D.G. : Vous avez écrit un ouvrage sur les intellectuels faussaires. Pourquoi et qui visez-vous ?

P.B. : Au départ ce qui m’a donné l’idée de ce livre c’est de voir des gens qui en 2003 avaient plaidé en faveur de la guerre d’Irak en disant qu’elle allait apporter la stabilité au Proche-Orient, qu’elle allait combattre le terrorisme et qui continuaient à plastronner sur les plateaux télévisés, dans les forums radiophoniques comme si leur parole n’avait pas un peu failli. De deux choses l’une : soit ils n’étaient pas réellement compétents pour avoir prédit tous ça et avoir soutenu la guerre en Irak, soit ils étaient animés par autre chose que l’information du public et qu’ils se présentaient un peu comme des relais d’influence d’un autre pays, à savoir les Etats-Unis.
Et puis j’ai un peu élargi cela. Pourquoi dans ce pays le mensonge peut avoir pignon sur rue et des gens qui, en tous les cas dans le cadre d’experts qui avaient prôné en faveur de la guerre d’Irak et qui ensuite continuaient à s’exprimer en tant qu’experts alors que leur expertise était grandement questionnable, comment pouvaient-ils le faire ? Quitte d’ailleurs à avoir les même ensuite nier avoir été favorable à la guerre d’Irak. Il y a une sorte de mensonge dans le mensonge.
C’est cela au départ qui m’avait donc conduit à faire ce livre.
J’ai quand même eu 14 refus d’éditeurs !

D.G. : Est-ce que ces intellectuels faussaires sont encore là, ont-ils encore pignon sur rue ? J’ai l’impression en tant que téléspectateur ou auditeur que bien souvent se sont toujours les même que nous entendons dans le même type d’émission.

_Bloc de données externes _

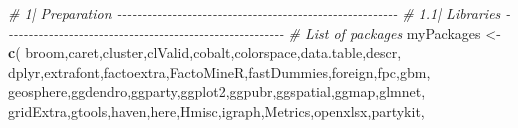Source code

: \documentclass[
]{article}
\newenvironment{Shaded}{\begin{snugshade}}{\end{snugshade}}
\newcommand{\CommentTok}[1]{\textcolor[rgb]{0.56,0.35,0.01}{\textit{#1}}}
\newcommand{\FunctionTok}[1]{\textcolor[rgb]{0.13,0.29,0.53}{\textbf{#1}}}
\newcommand{\NormalTok}[1]{#1}
\newcommand{\OtherTok}[1]{\textcolor[rgb]{0.56,0.35,0.01}{#1}}
\newcommand{\StringTok}[1]{\textcolor[rgb]{0.31,0.60,0.02}{#1}}
\begin{document}
\begin{Shaded}
\begin{Highlighting}[]

\CommentTok{\# 1| Preparation {-}{-}{-}{-}{-}{-}{-}{-}{-}{-}{-}{-}{-}{-}{-}{-}{-}{-}{-}{-}{-}{-}{-}{-}{-}{-}{-}{-}{-}{-}{-}{-}{-}{-}{-}{-}{-}{-}{-}{-}{-}{-}{-}{-}{-}{-}{-}{-}{-}{-}{-}{-}{-}{-}{-}{-}}
\CommentTok{\# 1.1| Libraries {-}{-}{-}{-}{-}{-}{-}{-}{-}{-}{-}{-}{-}{-}{-}{-}{-}{-}{-}{-}{-}{-}{-}{-}{-}{-}{-}{-}{-}{-}{-}{-}{-}{-}{-}{-}{-}{-}{-}{-}{-}{-}{-}{-}{-}{-}{-}{-}{-}{-}{-}{-}{-}{-}{-}{-}}
\CommentTok{\# List of packages}
\NormalTok{myPackages }\OtherTok{\textless{}{-}} \FunctionTok{c}\NormalTok{(}
  \StringTok{\textquotesingle{}broom\textquotesingle{}}\NormalTok{,}\StringTok{\textquotesingle{}caret\textquotesingle{}}\NormalTok{,}\StringTok{\textquotesingle{}cluster\textquotesingle{}}\NormalTok{,}\StringTok{\textquotesingle{}clValid\textquotesingle{}}\NormalTok{,}\StringTok{\textquotesingle{}cobalt\textquotesingle{}}\NormalTok{,}\StringTok{\textquotesingle{}colorspace\textquotesingle{}}\NormalTok{,}\StringTok{\textquotesingle{}data.table\textquotesingle{}}\NormalTok{,}\StringTok{\textquotesingle{}descr\textquotesingle{}}\NormalTok{,}
  \StringTok{\textquotesingle{}dplyr\textquotesingle{}}\NormalTok{,}\StringTok{\textquotesingle{}extrafont\textquotesingle{}}\NormalTok{,}\StringTok{\textquotesingle{}factoextra\textquotesingle{}}\NormalTok{,}\StringTok{\textquotesingle{}FactoMineR\textquotesingle{}}\NormalTok{,}\StringTok{\textquotesingle{}fastDummies\textquotesingle{}}\NormalTok{,}\StringTok{\textquotesingle{}foreign\textquotesingle{}}\NormalTok{,}\StringTok{\textquotesingle{}fpc\textquotesingle{}}\NormalTok{,}\StringTok{\textquotesingle{}gbm\textquotesingle{}}\NormalTok{,}
  \StringTok{\textquotesingle{}geosphere\textquotesingle{}}\NormalTok{,}\StringTok{\textquotesingle{}ggdendro\textquotesingle{}}\NormalTok{,}\StringTok{\textquotesingle{}ggparty\textquotesingle{}}\NormalTok{,}\StringTok{\textquotesingle{}ggplot2\textquotesingle{}}\NormalTok{,}\StringTok{\textquotesingle{}ggpubr\textquotesingle{}}\NormalTok{,}\StringTok{\textquotesingle{}ggspatial\textquotesingle{}}\NormalTok{,}\StringTok{\textquotesingle{}ggmap\textquotesingle{}}\NormalTok{,}\StringTok{\textquotesingle{}glmnet\textquotesingle{}}\NormalTok{,}
  \StringTok{\textquotesingle{}gridExtra\textquotesingle{}}\NormalTok{,}\StringTok{\textquotesingle{}gtools\textquotesingle{}}\NormalTok{,}\StringTok{\textquotesingle{}haven\textquotesingle{}}\NormalTok{,}\StringTok{\textquotesingle{}here\textquotesingle{}}\NormalTok{,}\StringTok{\textquotesingle{}Hmisc\textquotesingle{}}\NormalTok{,}\StringTok{\textquotesingle{}igraph\textquotesingle{}}\NormalTok{,}\StringTok{\textquotesingle{}Metrics\textquotesingle{}}\NormalTok{,}\StringTok{\textquotesingle{}openxlsx\textquotesingle{}}\NormalTok{,}\StringTok{\textquotesingle{}partykit\textquotesingle{}}\NormalTok{,}

\end{Highlighting}
\end{Shaded}
\end{document}

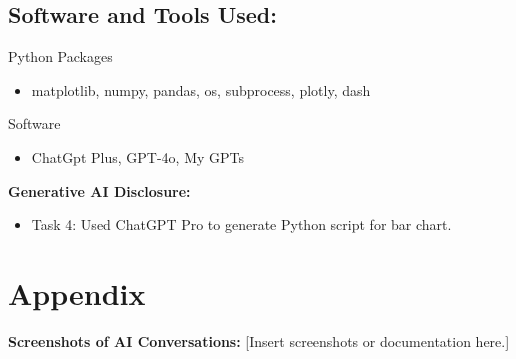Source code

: \documentclass[a4paper,landscape]{article}
\begin{document}
\subsection{Software and Tools Used:}
Python Packages
\begin{itemize}
    \item matplotlib, numpy, pandas, os, subprocess, plotly, dash
\end{itemize}
Software
\begin{itemize}
    \item ChatGpt Plus, GPT-4o, My GPTs
\end{itemize}
\textbf{Generative AI Disclosure:}
\begin{itemize}
    \item Task 4: Used ChatGPT Pro to generate Python script for bar chart.
\end{itemize}

\section{Appendix}
\textbf{Screenshots of AI Conversations:}
[Insert screenshots or documentation here.]
\end{document}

Cette relation entre ces fameux experts et les médias est-ce qu’elle n’est pas dérangeante et est-ce qu’elle ne crée par une forme de pensée unique ?

P.B : De pensée unique non, elle est combattue. Mais en même temps c’est qui est vraiment inquiétant c’est de voir qu’il y a une sorte d’entre-soi où les gens se protègent mutuellement soit parce qu’ils ont une proximité intellectuelle soit parce qu’ils ont une proximité d’intérêt et qu’ils se disent « je ne le critique pas donc il va m’aider » et finalement l’information du public passe un peu en arrière-plan par rapport à ça. Un peu comme les augures à Rome qui savaient qu’ils racontaient des bêtises mais qui se protégeaient mutuellement par rapport au public.

On dénonce souvent le complotisme à juste titre parce qu’il existe, mais je crois que ces élites, un peu consanguines, qui mentent régulièrement et qui sont toujours là, alimentent quelque part la trahison des élites, alimentent le complotisme. On parle beaucoup de fake news, phénomène réel qu’il ne faut pas passer sous silence, mais quand j’entends dire que les fake news c’est sur internet et que les journaux eux disent la vérité, honnêtement ce n’est pas toujours aussi vrai. Parfois ces intellectuels faussaires qui ont pignon sur rue dans les médias centraux sont, à l’inverse, critiqués sur les réseaux sociaux car là il n’y a plus cet entre-soi qui peut jouer. Les réseaux sociaux peuvent être un bon contre poison au poison du mensonge même s’il y a également des mensonges qui circulent sur internet.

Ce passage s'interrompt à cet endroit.